*What is being asked*: All of these records need to be duplicated exactly.

*Provided information*:
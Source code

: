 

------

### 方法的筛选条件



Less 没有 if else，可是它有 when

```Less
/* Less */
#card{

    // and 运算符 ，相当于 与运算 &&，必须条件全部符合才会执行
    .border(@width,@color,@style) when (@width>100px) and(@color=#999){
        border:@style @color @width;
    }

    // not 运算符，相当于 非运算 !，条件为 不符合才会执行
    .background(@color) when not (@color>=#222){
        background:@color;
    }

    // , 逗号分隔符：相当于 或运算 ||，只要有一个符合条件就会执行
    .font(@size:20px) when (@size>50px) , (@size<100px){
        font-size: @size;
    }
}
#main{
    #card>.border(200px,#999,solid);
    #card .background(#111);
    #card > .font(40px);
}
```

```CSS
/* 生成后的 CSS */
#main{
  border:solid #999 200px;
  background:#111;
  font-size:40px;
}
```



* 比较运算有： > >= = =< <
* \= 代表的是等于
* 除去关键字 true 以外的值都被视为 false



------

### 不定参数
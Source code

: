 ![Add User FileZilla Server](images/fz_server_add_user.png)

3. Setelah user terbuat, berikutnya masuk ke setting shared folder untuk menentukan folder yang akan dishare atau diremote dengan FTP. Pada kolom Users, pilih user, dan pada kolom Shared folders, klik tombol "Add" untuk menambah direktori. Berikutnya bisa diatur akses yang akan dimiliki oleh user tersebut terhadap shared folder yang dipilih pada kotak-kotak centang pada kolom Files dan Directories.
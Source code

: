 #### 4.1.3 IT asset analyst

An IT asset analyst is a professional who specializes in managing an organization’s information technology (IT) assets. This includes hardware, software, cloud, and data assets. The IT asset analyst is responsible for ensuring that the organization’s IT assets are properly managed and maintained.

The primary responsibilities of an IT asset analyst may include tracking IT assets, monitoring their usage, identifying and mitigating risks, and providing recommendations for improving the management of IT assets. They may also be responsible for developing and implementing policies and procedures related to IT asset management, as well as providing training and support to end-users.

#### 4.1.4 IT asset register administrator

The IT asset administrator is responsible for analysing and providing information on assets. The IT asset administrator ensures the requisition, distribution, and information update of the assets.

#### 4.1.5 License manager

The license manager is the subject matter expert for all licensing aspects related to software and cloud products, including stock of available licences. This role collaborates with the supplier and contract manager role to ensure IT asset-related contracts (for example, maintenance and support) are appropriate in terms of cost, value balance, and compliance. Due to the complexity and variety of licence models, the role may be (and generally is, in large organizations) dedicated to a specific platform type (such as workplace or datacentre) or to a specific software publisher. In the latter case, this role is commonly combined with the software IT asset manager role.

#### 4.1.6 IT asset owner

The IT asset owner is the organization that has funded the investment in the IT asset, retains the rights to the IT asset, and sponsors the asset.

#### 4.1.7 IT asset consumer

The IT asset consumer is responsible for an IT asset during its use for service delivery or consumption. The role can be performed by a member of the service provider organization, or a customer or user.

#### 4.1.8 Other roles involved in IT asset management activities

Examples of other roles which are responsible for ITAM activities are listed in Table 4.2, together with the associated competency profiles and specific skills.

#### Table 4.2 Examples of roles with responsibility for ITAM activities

*Answer section*:
Source code

: 

------

### 方法的筛选条件



Less 没有 if else，可是它有 when

```Less
/* Less */
#card{

    // and 运算符 ，相当于 与运算 &&，必须条件全部符合才会执行
    .border(@width,@color,@style) when (@width>100px) and(@color=#999){
        border:@style @color @width;
    }

    // not 运算符，相当于 非运算 !，条件为 不符合才会执行
    .background(@color) when not (@color>=#222){
        background:@color;
    }

    // , 逗号分隔符：相当于 或运算 ||，只要有一个符合条件就会执行
    .font(@size:20px) when (@size>50px) , (@size<100px){
        font-size: @size;
    }
}
#main{
    #card>.border(200px,#999,solid);
    #card .background(#111);
    #card > .font(40px);
}
```

```CSS
/* 生成后的 CSS */
#main{
  border:solid #999 200px;
  background:#111;
  font-size:40px;
}
```



* 比较运算有： > >= = =< <
* \= 代表的是等于
* 除去关键字 true 以外的值都被视为 false



------

### 不定参数
Source code

: ![Add User FileZilla Server](images/fz_server_add_user.png)

3. Setelah user terbuat, berikutnya masuk ke setting shared folder untuk menentukan folder yang akan dishare atau diremote dengan FTP. Pada kolom Users, pilih user, dan pada kolom Shared folders, klik tombol "Add" untuk menambah direktori. Berikutnya bisa diatur akses yang akan dimiliki oleh user tersebut terhadap shared folder yang dipilih pada kotak-kotak centang pada kolom Files dan Directories.
Source code

: #### 4.1.3 IT asset analyst

An IT asset analyst is a professional who specializes in managing an organization’s information technology (IT) assets. This includes hardware, software, cloud, and data assets. The IT asset analyst is responsible for ensuring that the organization’s IT assets are properly managed and maintained.

The primary responsibilities of an IT asset analyst may include tracking IT assets, monitoring their usage, identifying and mitigating risks, and providing recommendations for improving the management of IT assets. They may also be responsible for developing and implementing policies and procedures related to IT asset management, as well as providing training and support to end-users.

#### 4.1.4 IT asset register administrator

The IT asset administrator is responsible for analysing and providing information on assets. The IT asset administrator ensures the requisition, distribution, and information update of the assets.

#### 4.1.5 License manager

The license manager is the subject matter expert for all licensing aspects related to software and cloud products, including stock of available licences. This role collaborates with the supplier and contract manager role to ensure IT asset-related contracts (for example, maintenance and support) are appropriate in terms of cost, value balance, and compliance. Due to the complexity and variety of licence models, the role may be (and generally is, in large organizations) dedicated to a specific platform type (such as workplace or datacentre) or to a specific software publisher. In the latter case, this role is commonly combined with the software IT asset manager role.

#### 4.1.6 IT asset owner

The IT asset owner is the organization that has funded the investment in the IT asset, retains the rights to the IT asset, and sponsors the asset.

#### 4.1.7 IT asset consumer

The IT asset consumer is responsible for an IT asset during its use for service delivery or consumption. The role can be performed by a member of the service provider organization, or a customer or user.

#### 4.1.8 Other roles involved in IT asset management activities

Examples of other roles which are responsible for ITAM activities are listed in Table 4.2, together with the associated competency profiles and specific skills.

#### Table 4.2 Examples of roles with responsibility for ITAM activities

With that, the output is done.